Vrist Marie Houmaa, Østergaard Ann Mai H, Langaa Stine S, Mose Frank H, Fynbo Claire A, Theil Jørn, Langdahl Bente L, Lauridsen Thomas G, Bech Jesper N
University Clinic in Nephrology and Hypertension, Gødstrup Hospital, Herning, Denmark.
University Clinic in Nephrology and Hypertension, Aarhus University, Aarhus, Denmark.
Am J Nephrol. 2022;53(6):490-502. doi: 10.1159/000524961. Epub 2022 Jun 7.
Invasive bone biopsy to assess bone metabolism in patients with chronic kidney disease-mineral and bone disorder may be replaced by the noninvasive 18F-NaF PET/CT and biomarkers of bone metabolism. We aimed to compare parameters of bone turnover, mineralization, and volume assessed by bone biopsies with results derived from 18F-NaF PET/CT and biomarkers (bone-specific alkaline phosphatase, osteocalcin, fibroblast growth factor 23, and osteoprotegerin).

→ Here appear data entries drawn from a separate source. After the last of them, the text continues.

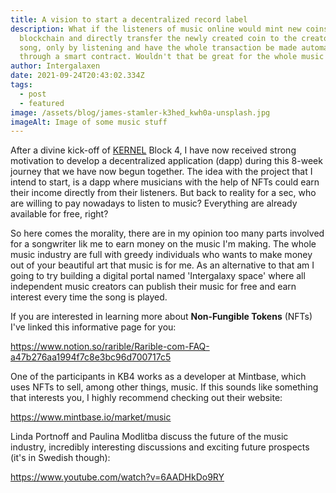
 ```yaml
---
title: A vision to start a decentralized record label
description: What if the listeners of music online would mint new coins to the
  blockchain and directly transfer the newly created coin to the creator of the
  song, only by listening and have the whole transaction be made automatically
  through a smart contract. Wouldn't that be great for the whole music industry?
author: Intergalaxen
date: 2021-09-24T20:43:02.334Z
tags:
  - post
  - featured
image: /assets/blog/james-stamler-k3hed_kwh0a-unsplash.jpg
imageAlt: Image of some music stuff
---
```

After a divine kick-off of [KERNEL](https://kernel.community/en/) Block 4, I have now received strong motivation to develop a decentralized application (dapp) during this 8-week journey that we have now begun together. The idea with the project that I intend to start, is a dapp where musicians with the help of NFTs could earn their income directly from their listeners. But back to reality for a sec, who are willing to pay nowadays to listen to music? Everything are already available for free, right? 

So here comes the morality, there are in my opinion too many parts involved for a songwriter lik me to earn money on the music I'm making. The whole music industry are full with greedy individuals who wants to make money out of your beautiful art that music is for me. As an alternative to that am I going to try building a digital portal named 'Intergalaxy space' where all independent music creators can publish their music for free and earn interest every time the song is played.

If you are interested in learning more about **Non-Fungible Tokens** (NFTs) I've linked this informative page for you:

<https://www.notion.so/rarible/Rarible-com-FAQ-a47b276aa1994f7c8e3bc96d700717c5>

One of the participants in KB4 works as a developer at Mintbase, which uses NFTs to sell, among other things, music. If this sounds like something that interests you, I highly recommend checking out their website:

<https://www.mintbase.io/market/music>

Linda Portnoff and Paulina Modlitba discuss the future of the music industry, incredibly interesting discussions and exciting future prospects (it's in Swedish though):

<https://www.youtube.com/watch?v=6AADHkDo9RY>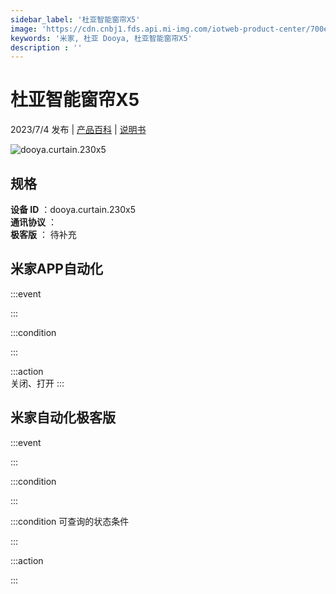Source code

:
 ```yaml
---
sidebar_label: '杜亚智能窗帘X5'
image: 'https://cdn.cnbj1.fds.api.mi-img.com/iotweb-product-center/700e3da38aa718a15cd7d9a47cdb698f_1682662623517.png?GalaxyAccessKeyId=AKVGLQWBOVIRQ3XLEW&Expires=9223372036854775807&Signature=WinWNVb48E+RaKQ8f1HQuhO5UUk='
keywords: '米家, 杜亚 Dooya, 杜亚智能窗帘X5'
description : ''
---
```

# 杜亚智能窗帘X5

2023/7/4 发布 | [产品百科](https://home.mi.com/webapp/content/baike/product/index.html?model=dooya.curtain.230x5/) | [说明书](https://home.mi.com/views/introduction.html?model=dooya.curtain.230x5&region=cn)

![dooya.curtain.230x5](https://cdn.cnbj1.fds.api.mi-img.com/iotweb-product-center/700e3da38aa718a15cd7d9a47cdb698f_1682662623517.png?GalaxyAccessKeyId=AKVGLQWBOVIRQ3XLEW&Expires=9223372036854775807&Signature=WinWNVb48E+RaKQ8f1HQuhO5UUk=)

## 规格  
> 
**设备 ID** ：dooya.curtain.230x5  
**通讯协议** ：  
**极客版**  ： 待补充 


## 米家APP自动化  

:::event  

:::

:::condition  

:::

:::action   
关闭、打开
:::

## 米家自动化极客版  

:::event  

:::

:::condition  

:::

:::condition 可查询的状态条件  

:::

:::action  

:::

        
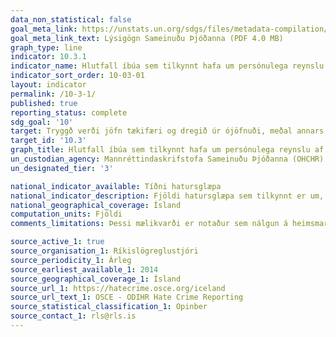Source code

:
 ```yaml
---
data_non_statistical: false
goal_meta_link: https://unstats.un.org/sdgs/files/metadata-compilation/Metadata-Goal-10.pdf
goal_meta_link_text: Lýsigögn Sameinuðu Þjóðanna (PDF 4.0 MB)
graph_type: line
indicator: 10.3.1
indicator_name: Hlutfall íbúa sem tilkynnt hafa um persónulega reynslu af mismunun eða áreitni á síðastliðnum 12 mánuðum á grundvelli mismununar sem bönnuð eru samkvæmt alþjóðlegum mannréttindalögum.
indicator_sort_order: 10-03-01
layout: indicator
permalink: /10-3-1/
published: true
reporting_status: complete
sdg_goal: '10'
target: Tryggð verði jöfn tækifæri og dregið úr ójöfnuði, meðal annars með afnámi laga, breyttri stefnumótun og starfsháttum sem ala á mismunun, samhliða því að þrýsta á lagasetningu, stefnumótun og starfshætti sem styðja við markmiðið. 
target_id: '10.3'
graph_title: Hlutfall íbúa sem tilkynnt hafa um persónulega reynslu af mismunun eða áreitni á síðastliðnum 12 mánuðum á grundvelli mismununar sem bönnuð eru samkvæmt alþjóðlegum mannréttindalögum.
un_custodian_agency: Mannréttindaskrifstofa Sameinuðu Þjóðanna (OHCHR)
un_designated_tier: '3'

national_indicator_available: Tíðni hatursglæpa
national_indicator_description: Fjöldi hatursglæpa sem tilkynnt er um, lögsótt og sakfellt fyrir, á hverju ári.
national_geographical_coverage: Ísland
computation_units: Fjöldi
comments_limitations: Þessi mælikvarði er notaður sem nálgun á heimsmarkmiðamælikvarða Sameinuðu Þjóðanna. Þar sem því má við komast er unnið að því að finna eða þróa íslensk gögn til að uppfylla forskrift Sameinuðu Þjóðanna. Þessi mælikvarði var fundinn í samstarfi við sérfræðinga á þessu sviði.

source_active_1: true
source_organisation_1: Ríkislögreglustjóri
source_periodicity_1: Árleg
source_earliest_available_1: 2014
source_geographical_coverage_1: Ísland
source_url_1: https://hatecrime.osce.org/iceland
source_url_text_1: OSCE - ODIHR Hate Crime Reporting
source_statistical_classification_1: Opinber
source_contact_1: rls@rls.is
---
```

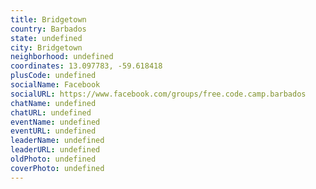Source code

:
 ```yaml
---
title: Bridgetown
country: Barbados
state: undefined
city: Bridgetown
neighborhood: undefined
coordinates: 13.097783, -59.618418
plusCode: undefined
socialName: Facebook
socialURL: https://www.facebook.com/groups/free.code.camp.barbados
chatName: undefined
chatURL: undefined
eventName: undefined
eventURL: undefined
leaderName: undefined
leaderURL: undefined
oldPhoto: undefined
coverPhoto: undefined
---
```


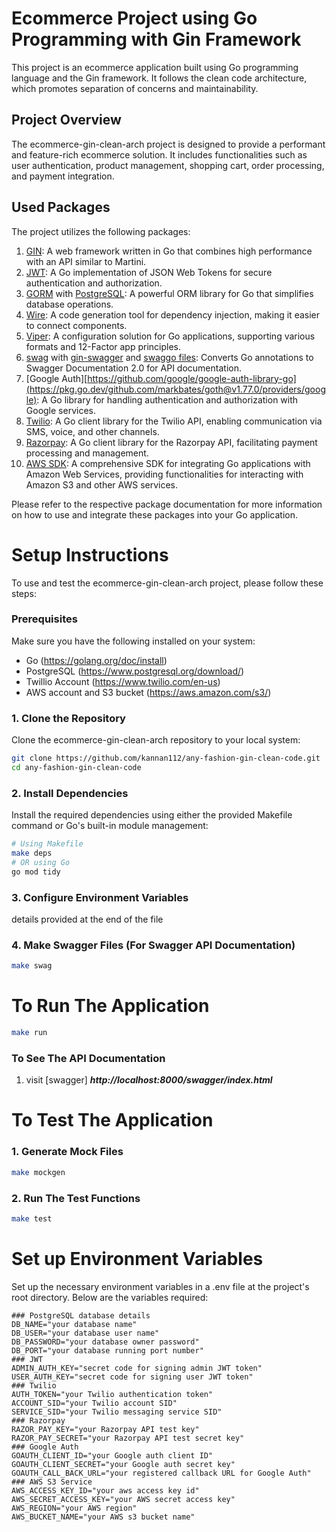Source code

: # Ecommerce Project using Go Programming with Gin Framework
This project is an ecommerce application built using Go programming language and the Gin framework. It follows the clean code architecture, which promotes separation of concerns and maintainability.

## Project Overview
The ecommerce-gin-clean-arch project is designed to provide a performant and feature-rich ecommerce solution. It includes functionalities such as user authentication, product management, shopping cart, order processing, and payment integration.

## Used Packages
The project utilizes the following packages:
1. [GIN](github.com/gin-gonic/gin): A web framework written in Go that combines high performance with an API similar to Martini.
2. [JWT](github.com/golang-jwt/jwt): A Go implementation of JSON Web Tokens for secure authentication and authorization.
3. [GORM](https://gorm.io/index.html) with [PostgreSQL](https://gorm.io/docs/connecting_to_the_database.html#PostgreSQL): A powerful ORM library for Go that simplifies database operations.
4. [Wire](https://github.com/google/wire): A code generation tool for dependency injection, making it easier to connect components.
5. [Viper](https://github.com/spf13/viper): A configuration solution for Go applications, supporting various formats and 12-Factor app principles.
6. [swag](https://github.com/swaggo/swag) with [gin-swagger](https://github.com/swaggo/gin-swagger) and [swaggo files](github.com/swaggo/files): Converts Go annotations to Swagger Documentation 2.0 for API documentation.
7. [Google Auth][https://github.com/google/google-auth-library-go](https://pkg.go.dev/github.com/markbates/goth@v1.77.0/providers/google): A Go library for handling authentication and authorization with Google services.
8. [Twilio](https://github.com/twilio/twilio-go): A Go client library for the Twilio API, enabling communication via SMS, voice, and other channels.
9. [Razorpay](https://github.com/razorpay/razorpay-go): A Go client library for the Razorpay API, facilitating payment processing and 
management.
10. [AWS SDK](https://github.com/aws/aws-sdk-go): A comprehensive SDK for integrating Go applications with Amazon Web Services, providing functionalities for interacting with Amazon S3 and other AWS services.

Please refer to the respective package documentation for more information on how to use and integrate these packages into your Go application.

# Setup Instructions
To use and test the ecommerce-gin-clean-arch project, please follow these steps:

### Prerequisites
Make sure you have the following installed on your system:
- Go (https://golang.org/doc/install)
- PostgreSQL (https://www.postgresql.org/download/)
- Twillio Account (https://www.twilio.com/en-us)
- AWS account and S3 bucket (https://aws.amazon.com/s3/)

### 1. Clone the Repository
Clone the ecommerce-gin-clean-arch repository to your local system:
```bash
git clone https://github.com/kannan112/any-fashion-gin-clean-code.git
cd any-fashion-gin-clean-code
```
### 2. Install Dependencies
Install the required dependencies using either the provided Makefile command or Go's built-in module management:
```bash
# Using Makefile
make deps
# OR using Go
go mod tidy
```
### 3. Configure Environment Variables
details provided at the end of the file
### 4. Make Swagger Files (For Swagger API Documentation)
```bash
make swag
```
# To Run The Application
```bash
make run
```
### To See The API Documentation
1. visit [swagger] ***http://localhost:8000/swagger/index.html***

# To Test The Application
### 1. Generate Mock Files
```bash
make mockgen
```
### 2. Run The Test Functions
```bash
make test
```

# Set up Environment Variables
Set up the necessary environment variables in a .env file at the project's root directory. Below are the variables required:
```.env
### PostgreSQL database details
DB_NAME="your database name"
DB_USER="your database user name"
DB_PASSWORD="your database owner password"
DB_PORT="your database running port number"
### JWT
ADMIN_AUTH_KEY="secret code for signing admin JWT token"
USER_AUTH_KEY="secret code for signing user JWT token"
### Twilio
AUTH_TOKEN="your Twilio authentication token"
ACCOUNT_SID="your Twilio account SID"
SERVICE_SID="your Twilio messaging service SID"
### Razorpay
RAZOR_PAY_KEY="your Razorpay API test key"
RAZOR_PAY_SECRET="your Razorpay API test secret key"
### Google Auth
GOAUTH_CLIENT_ID="your Google auth client ID"
GOAUTH_CLIENT_SECRET="your Google auth secret key"
GOAUTH_CALL_BACK_URL="your registered callback URL for Google Auth"
### AWS S3 Service
AWS_ACCESS_KEY_ID="your aws access key id"
AWS_SECRET_ACCESS_KEY="your AWS secret access key"
AWS_REGION="your AWS region"
AWS_BUCKET_NAME="your AWS s3 bucket name"
```
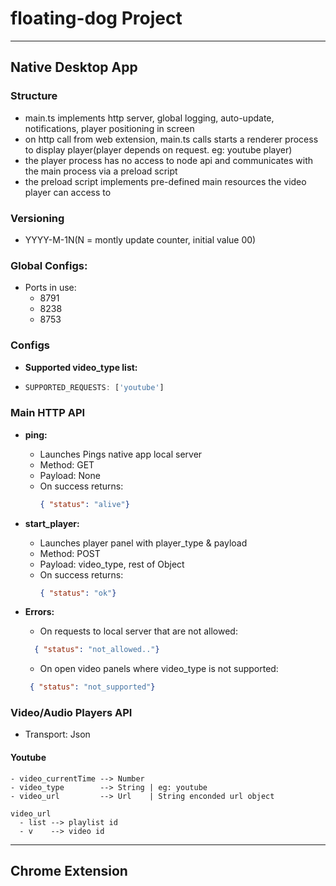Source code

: # floating-dog Project
  

---

## Native Desktop App

### Structure
  - main.ts implements http server, global logging, auto-update, notifications, player positioning in screen
  - on http call from web extension, main.ts calls starts a renderer process to display player(player depends on request. eg: youtube player)
  - the player process has no access to node api and communicates with the main process via a preload script 
  - the preload script implements pre-defined main resources the video player can access to 


### Versioning
  - YYYY-M-1N(N = montly update counter, initial value 00)

### Global Configs:
  * Ports in use:
      * 8791
      * 8238
      * 8753


### Configs
  * **Supported video_type list:**
   -   ```javascript
       SUPPORTED_REQUESTS: ['youtube']

        ```

### Main HTTP API

  * **ping:**
      - Launches Pings native app local server
      - Method: GET
      - Payload: None
      - On success returns:
        ```json
        { "status": "alive"}

        ```


  * **start_player:**
      - Launches player panel with player_type & payload
      - Method: POST
      - Payload: video_type, rest of Object
      - On success returns:
        ```json
        { "status": "ok"}

        ```

  * **Errors:**
      - On requests to local server that are not allowed:
      ```json
        { "status": "not_allowed.."}

      ```

      - On open video panels where video_type is not supported:
       ```json
        { "status": "not_supported"}

      ```


### Video/Audio Players API
  - Transport: Json

  #### Youtube
    - video_currentTime --> Number
    - video_type        --> String | eg: youtube
    - video_url         --> Url    | String enconded url object

    video_url
      - list --> playlist id
      - v    --> video id


    

---


## Chrome Extension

A cross-sectional study included 17 dialysis patients, and results from 18F-NaF PET/CT scans and the biomarkers were directly compared with the results of histomorphometric analyses of tetracycline double-labeled trans-iliac bone biopsies.
Bone biopsies showed 40% high, 20% normal, and 40% low bone turnover. No biopsies had generalized abnormal mineralization, and the bone volume/total tissue volume was low in 80% and high in 7%. The pelvic skeletal plasma clearance (Ki) from 18F-NaF PET/CT correlated with bone turnover parameters obtained by bone biopsy (activation frequency: r = 0.82, p < 0.01; bone formation rate/bone surface: r = 0.81, p < 0.01), and Ki defined low turnover with high sensitivity (83%) and specificity (100%). CT-derived radiodensity correlated with bone volume, r = 0.82, p < 0.01. Of the biomarkers, only osteocalcin showed a correlation with turnover assessed by histomorphometry.
In conclusion, 18F-NaF PET/CT may be applicable for noninvasive assessment of bone turnover and volume in CKD-MBD.
对于慢性肾脏病 - 矿物质和骨异常患者,用于评估骨代谢的侵入性骨活检可能会被非侵入性的18F - NaF PET/CT和骨代谢生物标志物所取代。我们旨在比较通过骨活检评估的骨转换、矿化和体积参数与18F - NaF PET/CT及生物标志物(骨特异性碱性磷酸酶、骨钙素、成纤维细胞生长因子23和骨保护素)得出的结果。
一项横断面研究纳入了17名透析患者,并将18F - NaF PET/CT扫描结果和生物标志物直接与四环素双标记的髂骨骨活检组织形态计量学分析结果进行比较。
骨活检显示40%骨转换高,20%正常,40%骨转换低。没有活检显示普遍的矿化异常,80%的骨体积/总组织体积低,7%高。18F - NaF PET/CT的骨盆骨骼血浆清除率(Ki)与通过骨活检获得的骨转换参数相关(激活频率:r = 0.82,p < 0.01;骨形成率/骨表面:r = 0.81,p < 0.01),并且Ki以高灵敏度(83%)和特异性(100%)定义低转换。CT衍生的骨密度与骨体积相关,r = 0.82,p < 0.01。在生物标志物中,只有骨钙素与组织形态计量学评估的转换相关。
总之,18F - NaF PET/CT可能适用于慢性肾脏病 - 矿物质和骨异常中骨转换和体积的非侵入性评估。